This project is an example compiler frontend for a straightforward, statically-typed, functional language called Flub (functional Blub). It should illustrate an architecture for "real-world" language demands (ranges, error reporting, actual versus expected, etc.) while still being readable over a weekend.
Flub is syntactically a mashup between ML, Scala, and Haskell. It supports parametric polymorphism, higher-kinded types, type-in-type, recursive-let, and not much else.
First, run the build:
spago build
Output formatted core:
node index.js example.flub
Normalize the "module" (the last declared expression):
node index.js example.flub -n
The lexer parses the non-recursive syntax (tokens). Lexical parsing is generally very straightforward, but is where the majority of parsing time is spent. Separating the language parser from the lexer, while optimizing the lexer, is a great way to improve overall parsing performance.

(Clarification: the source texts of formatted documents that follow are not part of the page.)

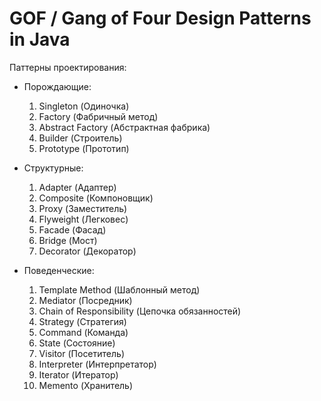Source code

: # GOF / Gang of Four Design Patterns in Java
Паттерны проектирования:

 - Порождающие:
	
	1) Singleton (Одиночка)
	2) Factory (Фабричный метод) 
	3) Abstract Factory (Абстрактная фабрика)
	4) Builder (Строитель)
	5) Prototype (Прототип)

 - Структурные:

	1) Adapter (Адаптер)
	2) Composite (Компоновщик)
	3) Proxy (Заместитель)
	4) Flyweight (Легковес)
	5) Facade (Фасад)
	6) Bridge (Мост)
	7) Decorator (Декоратор)

 - Поведенческие:

	1) Template Method (Шаблонный метод)
	2) Mediator (Посредник)
	3) Chain of Responsibility (Цепочка обязанностей)
	4) Strategy (Стратегия)
	5) Command (Команда)
	6) State (Состояние)
	7) Visitor (Посетитель)
	8) Interpreter (Интерпретатор)
	9) Iterator (Итератор)
	10) Memento (Хранитель)
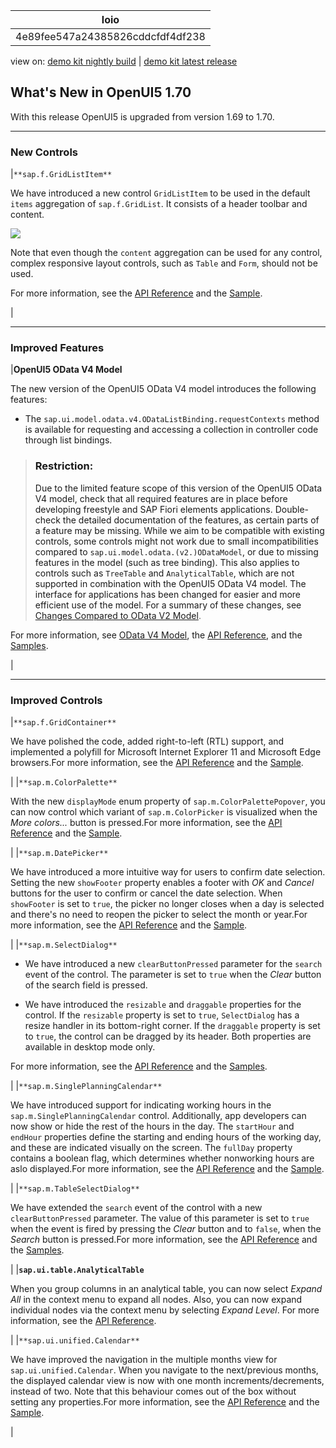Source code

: <!-- loio4e89fee547a24385826cddcfdf4df238 -->

| loio |
| -----|
| 4e89fee547a24385826cddcfdf4df238 |

<div id="loio">

view on: [demo kit nightly build](https://openui5nightly.hana.ondemand.com/#/topic/4e89fee547a24385826cddcfdf4df238) | [demo kit latest release](https://openui5.hana.ondemand.com/#/topic/4e89fee547a24385826cddcfdf4df238)</div>

## What's New in OpenUI5 1.70

With this release OpenUI5 is upgraded from version 1.69 to 1.70.

***

<a name="loio4e89fee547a24385826cddcfdf4df238__section_bkm_s15_zcb"/>

### New Controls

|`**sap.f.GridListItem**`

We have introduced a new control `GridListItem` to be used in the default `items` aggregation of `sap.f.GridList`. It consists of a header toolbar and content.

 ![](loiod3ef93c51b5f4f1aa04445fae8755995_HiRes.png) 

Note that even though the `content` aggregation can be used for any control, complex responsive layout controls, such as `Table` and `Form`, should not be used.

For more information, see the [API Reference](https://openui5.hana.ondemand.com/#/api/sap.f.GridListItem) and the [Sample](https://openui5.hana.ondemand.com/#/entity/sap.f.GridList/sample/sap.f.sample.GridListModes).

|

***

<a name="loio4e89fee547a24385826cddcfdf4df238__section_qwl_pb5_zcb"/>

### Improved Features

|**OpenUI5 OData V4 Model**

The new version of the OpenUI5 OData V4 model introduces the following features:

-   The `sap.ui.model.odata.v4.ODataListBinding.requestContexts` method is available for requesting and accessing a collection in controller code through list bindings.


> ### Restriction:  
> Due to the limited feature scope of this version of the OpenUI5 OData V4 model, check that all required features are in place before developing freestyle and SAP Fiori elements applications. Double-check the detailed documentation of the features, as certain parts of a feature may be missing. While we aim to be compatible with existing controls, some controls might not work due to small incompatibilities compared to `sap.ui.model.odata.(v2.)ODataModel`, or due to missing features in the model \(such as tree binding\). This also applies to controls such as `TreeTable` and `AnalyticalTable`, which are not supported in combination with the OpenUI5 OData V4 model. The interface for applications has been changed for easier and more efficient use of the model. For a summary of these changes, see [Changes Compared to OData V2 Model](Changes_Compared_to_OData_V2_Model_abd4d7c.md).

For more information, see [OData V4 Model](OData_V4_Model_5de13cf.md), the [API Reference](https://openui5.hana.ondemand.com/#/api/sap.ui.model.odata.v4), and the [Samples](https://openui5.hana.ondemand.com/#/entity/sap.ui.model.odata.v4.ODataModel).

|

***

<a name="loio4e89fee547a24385826cddcfdf4df238__section_rqn_wd5_zcb"/>

### Improved Controls

|`**sap.f.GridContainer**`

We have polished the code, added right-to-left \(RTL\) support, and implemented a polyfill for Microsoft Internet Explorer 11 and Microsoft Edge browsers.For more information, see the [API Reference](https://openui5.hana.ondemand.com/#/api/sap.f.GridContainer) and the [Sample](https://openui5.hana.ondemand.com/#/entity/sap.f.GridContainer/sample/sap.f.sample.GridContainerDragAndDrop).

|
|`**sap.m.ColorPalette**`

With the new `displayMode` enum property of `sap.m.ColorPalettePopover`, you can now control which variant of `sap.m.ColorPicker` is visualized when the *More colors...* button is pressed.For more information, see the [API Reference](https://openui5.hana.ondemand.com/#/api/sap.m.ColorPalettePopover) and the [Sample](https://openui5.hana.ondemand.com/#/entity/sap.m.ColorPalette/sample/sap.m.sample.ColorPalettePopover).

|
|`**sap.m.DatePicker**`

We have introduced a more intuitive way for users to confirm date selection. Setting the new `showFooter` property enables a footer with *OK* and *Cancel* buttons for the user to confirm or cancel the date selection. When `showFooter` is set to `true`, the picker no longer closes when a day is selected and there's no need to reopen the picker to select the month or year.For more information, see the [API Reference](https://openui5.hana.ondemand.com/#/api/sap.m.DatePicker) and the [Sample](https://openui5.hana.ondemand.com/#/entity/sap.m.DatePicker/sample/sap.m.sample.DatePicker).

|
|`**sap.m.SelectDialog**`

-   We have introduced a new `clearButtonPressed` parameter for the `search` event of the control. The parameter is set to `true` when the *Clear* button of the search field is pressed.

-   We have introduced the `resizable` and `draggable` properties for the control. If the `resizable` property is set to `true`, `SelectDialog` has a resize handler in its bottom-right corner. If the `draggable` property is set to `true`, the control can be dragged by its header. Both properties are available in desktop mode only.


For more information, see the [API Reference](https://openui5.hana.ondemand.com/#/api/sap.m.SelectDialog) and the [Samples](https://openui5.hana.ondemand.com/#/entity/sap.m.SelectDialog).

|
|`**sap.m.SinglePlanningCalendar**`

We have introduced support for indicating working hours in the `sap.m.SinglePlanningCalendar` control. Additionally, app developers can now show or hide the rest of the hours in the day. The `startHour` and `endHour` properties define the starting and ending hours of the working day, and these are indicated visually on the screen. The `fullDay` property contains a boolean flag, which determines whether nonworking hours are aslo displayed.For more information, see the [API Reference](https://openui5.hana.ondemand.com/#/api/sap.m.SinglePlanningCalendar) and the [Sample](https://openui5.hana.ondemand.com/#/entity/sap.m.SinglePlanningCalendar/sample/sap.m.sample.SinglePlanningCalendarWithLegend).

|
|`**sap.m.TableSelectDialog**`

We have extended the `search` event of the control with a new `clearButtonPressed` parameter. The value of this parameter is set to `true` when the event is fired by pressing the *Clear* button and to `false`, when the *Search* button is pressed.For more information, see the [API Reference](https://openui5.hana.ondemand.com/#/api/sap.m.TableSelectDialog) and the [Samples](https://openui5.hana.ondemand.com/#/entity/sap.m.TableSelectDialog).

|
|**`sap.ui.table.AnalyticalTable`**

When you group columns in an analytical table, you can now select *Expand All* in the context menu to expand all nodes. Also, you can now expand individual nodes via the context menu by selecting *Expand Level*. For more information, see the [API Reference](https://openui5.hana.ondemand.com/#/api/sap.ui.table.AnalyticalTable/methods/expandAll).

|
|`**sap.ui.unified.Calendar**`

We have improved the navigation in the multiple months view for `sap.ui.unified.Calendar`. When you navigate to the next/previous months, the displayed calendar view is now with one month increments/decrements, instead of two. Note that this behaviour comes out of the box without setting any properties.For more information, see the [API Reference](https://openui5.hana.ondemand.com/#/api/sap.ui.unified.Calendar) and the [Sample](https://openui5.hana.ondemand.com/#/entity/sap.ui.unified.Calendar/sample/sap.ui.unified.sample.CalendarMultipleMonth).

|

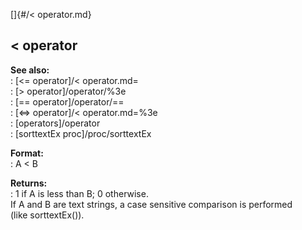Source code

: []{#/&lt; operator.md}    
## \< operator    
**See also:**    
:   [\<= operator]/&lt; operator.md=    
:   [\> operator]/operator/%3e    
:   [== operator]/operator/==    
:   [\<=\> operator]/&lt; operator.md=%3e    
:   [operators]/operator    
:   [sorttextEx proc]/proc/sorttextEx    
<!-- -->    
**Format:**    
:   A \< B    
<!-- -->    
**Returns:**    
:   1 if A is less than B; 0 otherwise.    
If A and B are text strings, a case sensitive comparison is performed    
(like sorttextEx()).  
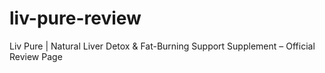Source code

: # liv-pure-review
Liv Pure | Natural Liver Detox &amp; Fat-Burning Support Supplement – Official Review Page
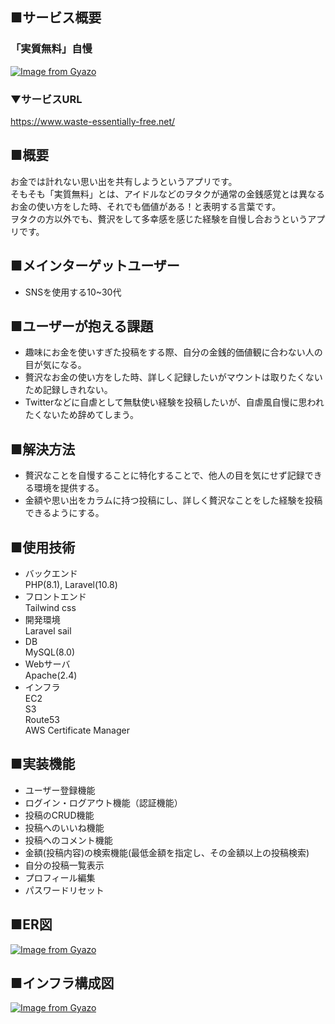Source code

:## ■サービス概要
### 「実質無料」自慢
[![Image from Gyazo](https://i.gyazo.com/577820f39d978903d8c495119018a6be.png)](https://gyazo.com/577820f39d978903d8c495119018a6be)
### ▼サービスURL
https://www.waste-essentially-free.net/

## ■概要
お金では計れない思い出を共有しようというアプリです。  
そもそも「実質無料」とは、アイドルなどのヲタクが通常の金銭感覚とは異なるお金の使い方をした時、それでも価値がある！と表明する言葉です。  
ヲタクの方以外でも、贅沢をして多幸感を感じた経験を自慢し合おうというアプリです。  

## ■メインターゲットユーザー
- SNSを使用する10~30代

## ■ユーザーが抱える課題
- 趣味にお金を使いすぎた投稿をする際、自分の金銭的価値観に合わない人の目が気になる。
- 贅沢なお金の使い方をした時、詳しく記録したいがマウントは取りたくないため記録しきれない。
- Twitterなどに自虐として無駄使い経験を投稿したいが、自虐風自慢に思われたくないため辞めてしまう。

## ■解決方法
- 贅沢なことを自慢することに特化することで、他人の目を気にせず記録できる環境を提供する。
- 金額や思い出をカラムに持つ投稿にし、詳しく贅沢なことをした経験を投稿できるようにする。

## ■使用技術
 - バックエンド  
 PHP(8.1), Laravel(10.8)
 - フロントエンド  
 Tailwind css
 - 開発環境  
 Laravel sail
 - DB   
 MySQL(8.0)
 - Webサーバ   
 Apache(2.4)
 - インフラ  
 EC2  
 S3  
 Route53  
 AWS Certificate Manager


## ■実装機能
 - ユーザー登録機能
 - ログイン・ログアウト機能（認証機能）
 - 投稿のCRUD機能
 - 投稿へのいいね機能
 - 投稿へのコメント機能
 - 金額(投稿内容)の検索機能(最低金額を指定し、その金額以上の投稿検索)
 - 自分の投稿一覧表示
 - プロフィール編集
 - パスワードリセット

## ■ER図
[![Image from Gyazo](https://gyazo.com/8761be6a6bc4510215c76412ad1f1c29.png)](https://gyazo.com/8761be6a6bc4510215c76412ad1f1c29)

## ■インフラ構成図
[![Image from Gyazo](https://gyazo.com/18dd47231b3b98d62b91a5fc4140b601.png)](https://gyazo.com/18dd47231b3b98d62b91a5fc4140b601)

This lexer is not optimized, but illustrates how one can implement a lazy token stream with accurate source annotations for tokens. Lazy token streams have a nice property of only parsing on demand, while also sharing work if the language parser must backtrack.
The syntax tree is the concrete language syntax. Every token is represented in the tree, and every token is annotated with positions, comments, and whitespace. This means our original source is fully represented in this tree, and can be printed back out exactly. This is a nice property since it means we can implement transformations on input syntax while potentially retaining the original formatting.

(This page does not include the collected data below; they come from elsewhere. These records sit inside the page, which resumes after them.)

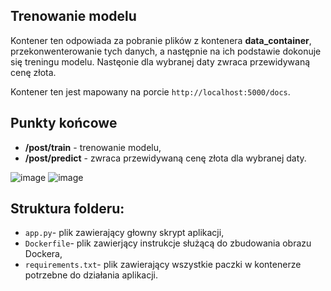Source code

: ## Trenowanie modelu

Kontener ten odpowiada za pobranie plików z kontenera **data_container**, 
przekonwenterowanie tych danych, a następnie na ich podstawie dokonuje się
treningu modelu. Nastęonie dla wybranej daty zwraca przewidywaną cenę złota.

Kontener ten jest mapowany na porcie `http://localhost:5000/docs`.

## Punkty końcowe
- **/post/train** - trenowanie modelu,
- **/post/predict** - zwraca przewidywaną cenę złota dla wybranej daty.

![image](https://github.com/b-juszczuk/Predykcja-Ceny-Zlota/assets/115696513/4c72423e-7b64-4c1f-aaf4-37b9e2c7290c)
![image](https://github.com/b-juszczuk/Predykcja-Ceny-Zlota/assets/115696513/03b57c98-7684-4494-b064-cf777aa7ee69)

## Struktura folderu:
- `app.py`- plik zawierający głowny skrypt aplikacji,
- `Dockerfile`- plik zawierjący instrukcje służącą do zbudowania obrazu Dockera,
- `requirements.txt`- plik zawierający wszystkie paczki w kontenerze potrzebne do działania aplikacji.
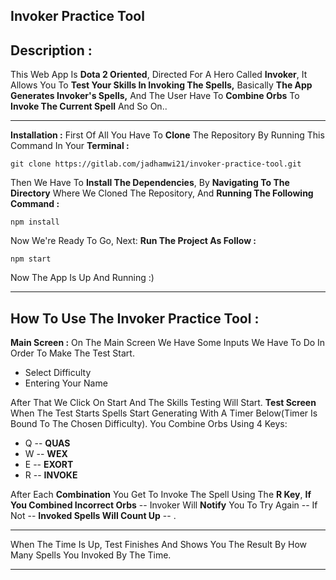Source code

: ﻿**Invoker Practice Tool**
-
**Description :**
-
This Web App Is **Dota 2 Oriented**, Directed For A Hero Called **Invoker**, It Allows You To **Test Your Skills In Invoking The Spells,** Basically **The App Generates Invoker's Spells,** And The User Have To **Combine Orbs** To **Invoke The Current Spell** And So On..

---
**Installation :**
First Of All You Have To **Clone** The Repository By Running This Command In Your **Terminal :**

    git clone https://gitlab.com/jadhamwi21/invoker-practice-tool.git
 Then We Have To **Install The Dependencies**, By **Navigating To The Directory** Where We Cloned The Repository, And **Running The Following Command :**
 

    npm install
Now We're Ready To Go, Next: **Run The Project As Follow :**

    npm start
   Now The App Is Up And Running :)
   
   ---
  **How To Use The Invoker Practice Tool :**
  --
  **Main Screen :**
  On The Main Screen We Have Some Inputs We Have To Do In Order To Make The Test Start.
  
  - Select Difficulty
  - Entering Your Name
 
 After That We Click On Start And The Skills Testing Will Start.
 **Test Screen**
 When The Test Starts Spells Start Generating With A Timer Below(Timer Is Bound To The Chosen Difficulty). You Combine Orbs Using 4 Keys:
 
 - Q -- **QUAS**
 - W -- **WEX**
 - E -- **EXORT**
 - R -- **INVOKE**

After Each **Combination** You Get To Invoke The Spell Using The **R Key**,
**If You Combined Incorrect Orbs** -- Invoker Will **Notify** You To Try Again --
If Not -- **Invoked Spells Will Count Up** -- .

---
When The Time Is Up, Test Finishes And Shows You The Result By How Many Spells You Invoked By The Time.
 
 ---
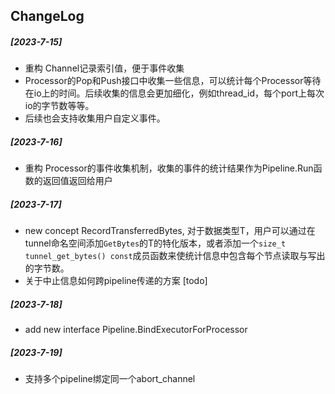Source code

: ## ChangeLog

##### [2023-7-15]
* 重构 Channel记录索引值，便于事件收集
* Processor的Pop和Push接口中收集一些信息，可以统计每个Processor等待在io上的时间。后续收集的信息会更加细化，例如thread_id，每个port上每次io的字节数等等。
* 后续也会支持收集用户自定义事件。

##### [2023-7-16]
* 重构 Processor的事件收集机制，收集的事件的统计结果作为Pipeline.Run函数的返回值返回给用户

##### [2023-7-17]
* new concept RecordTransferredBytes, 对于数据类型T，用户可以通过在tunnel命名空间添加`GetBytes`的T的特化版本，或者添加一个`size_t tunnel_get_bytes() const`成员函数来使统计信息中包含每个节点读取与写出的字节数。
* 关于中止信息如何跨pipeline传递的方案 [todo]

##### [2023-7-18]
* add new interface Pipeline.BindExecutorForProcessor

##### [2023-7-19]
* 支持多个pipeline绑定同一个abort_channel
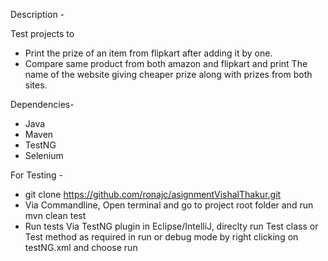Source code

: Description -

Test projects to 

- Print the prize of an item from flipkart after adding it by one.
- Compare same product from both amazon and flipkart and print The name of the website giving cheaper prize along with prizes from both sites.

Dependencies-

- Java
- Maven
- TestNG
- Selenium

For Testing -

- git clone https://github.com/ronajc/asignmentVishalThakur.git
- Via Commandline, Open terminal and go to project root folder and run mvn clean test
- Run tests Via TestNG plugin in Eclipse/IntelliJ, direclty run Test class or Test method as required in run or debug mode by right clicking on testNG.xml and choose run
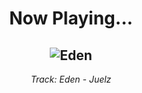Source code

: <div align="center"> 
<h1>Now Playing...</h1>

![Eden](https://i.scdn.co/image/ab67616d00001e024e17ae94f677d263099ff7f7)
--
_<p>Track: Eden - Juelz </p>_
</div>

The elaborator takes the concrete syntax, and transforms it into an internal core language (known as System Fω). In Core, all polymorphism is represented as explicit type-abstractions and type-applications. Additionally, every term and argument is assigned an explicit type. Unification variables are used to track unknown types, which we later solve as part of type-checking.
While elaborating into Core, we also emit type-checking constraints, which assert equalities between types. At specific points, we will then invoke the solver, which processes these constraints and yields a substitution (solutions) for our unknowns. Applying the substitution will yield Core without any unknowns.

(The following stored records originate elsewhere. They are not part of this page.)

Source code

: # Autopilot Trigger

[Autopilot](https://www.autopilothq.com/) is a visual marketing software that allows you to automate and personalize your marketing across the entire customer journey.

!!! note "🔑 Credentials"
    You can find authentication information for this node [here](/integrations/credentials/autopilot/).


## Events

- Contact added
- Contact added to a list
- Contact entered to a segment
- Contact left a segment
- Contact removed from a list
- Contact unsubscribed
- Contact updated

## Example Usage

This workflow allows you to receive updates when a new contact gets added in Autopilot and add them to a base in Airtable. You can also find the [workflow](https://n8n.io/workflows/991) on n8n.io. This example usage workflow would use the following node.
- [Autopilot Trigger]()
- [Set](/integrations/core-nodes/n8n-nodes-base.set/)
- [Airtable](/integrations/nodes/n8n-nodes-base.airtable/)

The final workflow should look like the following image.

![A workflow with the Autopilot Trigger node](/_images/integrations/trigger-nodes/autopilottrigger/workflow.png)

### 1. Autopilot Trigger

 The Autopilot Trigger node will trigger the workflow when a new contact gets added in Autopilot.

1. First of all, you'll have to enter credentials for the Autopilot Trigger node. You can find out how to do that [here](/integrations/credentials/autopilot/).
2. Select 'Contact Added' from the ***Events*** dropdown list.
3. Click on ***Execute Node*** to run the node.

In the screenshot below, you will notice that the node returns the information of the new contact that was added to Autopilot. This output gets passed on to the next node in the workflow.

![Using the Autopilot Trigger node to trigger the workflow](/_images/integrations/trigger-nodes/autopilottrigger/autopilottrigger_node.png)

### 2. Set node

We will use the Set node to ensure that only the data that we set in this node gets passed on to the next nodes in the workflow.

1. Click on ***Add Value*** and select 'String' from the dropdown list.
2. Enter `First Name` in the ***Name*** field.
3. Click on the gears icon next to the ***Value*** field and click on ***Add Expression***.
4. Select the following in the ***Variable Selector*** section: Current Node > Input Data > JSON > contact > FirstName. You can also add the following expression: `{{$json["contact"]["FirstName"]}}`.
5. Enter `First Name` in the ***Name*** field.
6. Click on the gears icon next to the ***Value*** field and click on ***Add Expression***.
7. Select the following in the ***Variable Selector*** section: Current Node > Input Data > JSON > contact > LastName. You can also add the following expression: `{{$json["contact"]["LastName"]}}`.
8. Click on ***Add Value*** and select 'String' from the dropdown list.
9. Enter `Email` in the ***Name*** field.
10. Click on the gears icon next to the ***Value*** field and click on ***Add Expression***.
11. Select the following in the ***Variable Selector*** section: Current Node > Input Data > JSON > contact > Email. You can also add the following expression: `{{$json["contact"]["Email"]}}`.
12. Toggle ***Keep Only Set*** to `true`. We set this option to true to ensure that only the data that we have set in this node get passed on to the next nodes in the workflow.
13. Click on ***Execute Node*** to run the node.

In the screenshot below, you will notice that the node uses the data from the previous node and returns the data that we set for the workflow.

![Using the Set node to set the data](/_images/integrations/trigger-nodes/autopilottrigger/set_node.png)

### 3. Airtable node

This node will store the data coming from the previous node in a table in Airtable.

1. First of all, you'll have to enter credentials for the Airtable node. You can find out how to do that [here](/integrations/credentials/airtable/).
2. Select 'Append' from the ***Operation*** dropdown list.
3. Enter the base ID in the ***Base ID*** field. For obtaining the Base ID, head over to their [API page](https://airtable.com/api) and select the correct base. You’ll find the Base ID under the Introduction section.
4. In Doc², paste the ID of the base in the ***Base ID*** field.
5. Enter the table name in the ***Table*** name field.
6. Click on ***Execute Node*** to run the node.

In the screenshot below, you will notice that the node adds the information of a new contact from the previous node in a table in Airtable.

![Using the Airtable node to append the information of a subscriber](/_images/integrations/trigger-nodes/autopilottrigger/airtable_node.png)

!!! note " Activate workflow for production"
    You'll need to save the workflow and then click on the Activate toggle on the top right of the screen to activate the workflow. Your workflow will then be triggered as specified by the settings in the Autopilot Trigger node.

The solver takes pending equality constraints from the elaborator and attempts to solve them one-by-one through a process called unification. Unification walks structurally over the two operands, and when a unification variable meets some other type, records it as a solution. Types that are not equivalent result in an error.
Normalization reduces a term until it can't be reduced anymore. Generally, System F is strongly normalizing (always reduces in finite time), but because we allow recursive bindings, it's possible for normalization to loop forever.
In this implementation, it's done through a process called normalization-by-evaluation. Terms are evaluated against their closure environment, and then syntax is reifed from that environment.
It's always nice to see our output in a human-readable manner. The most confusing part about pretty-printing is handling fixity and precedence such that parentheses are inserted in the appropriate places.
There are many ways to tackle this problem, but one of the more straightforward ways is through an intermediate data structure that annotates syntax with its fixity.